Forget Brexit - watch fans will be much more concerned about Swexit. This is the major news of the departure of Nicholas Hayek's Swatch Group. The 18-brand company, which includes names as big as Breguet, Blancpain, Longines and - yes - Omega, has announced it will not be exhibiting at Baselworld this year, and has established a rival show for itself in Zurich on the very same dates. Other big names like Raymond Weil and Maurice Lacroix have also decided not to return to Basel.

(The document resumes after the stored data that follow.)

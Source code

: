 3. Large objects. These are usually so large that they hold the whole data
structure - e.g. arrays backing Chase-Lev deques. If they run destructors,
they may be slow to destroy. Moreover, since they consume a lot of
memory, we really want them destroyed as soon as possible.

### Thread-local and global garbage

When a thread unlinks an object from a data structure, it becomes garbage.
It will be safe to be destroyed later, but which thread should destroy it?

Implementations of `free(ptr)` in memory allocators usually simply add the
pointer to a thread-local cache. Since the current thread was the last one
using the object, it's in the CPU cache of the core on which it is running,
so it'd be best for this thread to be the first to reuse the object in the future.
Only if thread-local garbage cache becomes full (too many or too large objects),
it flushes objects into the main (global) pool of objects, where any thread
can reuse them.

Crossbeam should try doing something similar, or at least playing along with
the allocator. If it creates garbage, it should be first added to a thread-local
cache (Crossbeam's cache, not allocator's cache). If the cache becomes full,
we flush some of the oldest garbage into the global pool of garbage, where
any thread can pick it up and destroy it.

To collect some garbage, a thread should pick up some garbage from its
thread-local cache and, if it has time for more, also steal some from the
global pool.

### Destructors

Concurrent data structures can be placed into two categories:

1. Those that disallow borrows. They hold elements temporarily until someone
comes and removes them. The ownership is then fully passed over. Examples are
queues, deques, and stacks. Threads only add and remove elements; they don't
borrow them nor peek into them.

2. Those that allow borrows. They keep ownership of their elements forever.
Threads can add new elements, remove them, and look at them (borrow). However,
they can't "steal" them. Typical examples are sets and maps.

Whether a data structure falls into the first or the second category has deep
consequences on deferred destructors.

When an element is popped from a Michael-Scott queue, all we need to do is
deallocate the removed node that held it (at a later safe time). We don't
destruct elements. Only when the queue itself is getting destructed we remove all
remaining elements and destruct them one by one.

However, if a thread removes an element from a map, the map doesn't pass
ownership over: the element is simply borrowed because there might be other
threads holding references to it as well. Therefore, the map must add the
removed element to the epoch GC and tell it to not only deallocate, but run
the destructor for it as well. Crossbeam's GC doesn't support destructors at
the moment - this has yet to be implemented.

Rival Geneva-based watch show, SIHH, will see big exits of its own, including Audemars Piguet and Richard Mille. In 2020, the two shows have agreed to coordinate their dates, allowing visitors and journalists to visit both in a single trip to Switzerland. But will this be enough to stem the feeling that physical exhibitions are increasingly obsolete in a virtually connected world?
Rolex to the rescue
Don't fear, the End is not yet Nigh. Baselworld remains by far the biggest watch show in the world, and it continues to attract giants like Patek Philippe, Breitling, and the LVMH brands (TAG Heuer, Hublot, Zenith). But of course the real giant - and increasingly Baselworld's cornerstone - is Rolex. Since Baselworld is more or less the only time when Rolex makes announcements, it remains a must-follow event for the majority of watch fans and industry observers.
Last year, the Crown made seriously huge waves when it used Baselworld to unveil the new GMT-Master II in steel with a Pepsi bezel, alongside other exciting new timepieces, from Daytonas to Deepseas. Thanks to announcements like this, fans have been well-trained to wait for Baselworld with baited breath. So what can we expect this year?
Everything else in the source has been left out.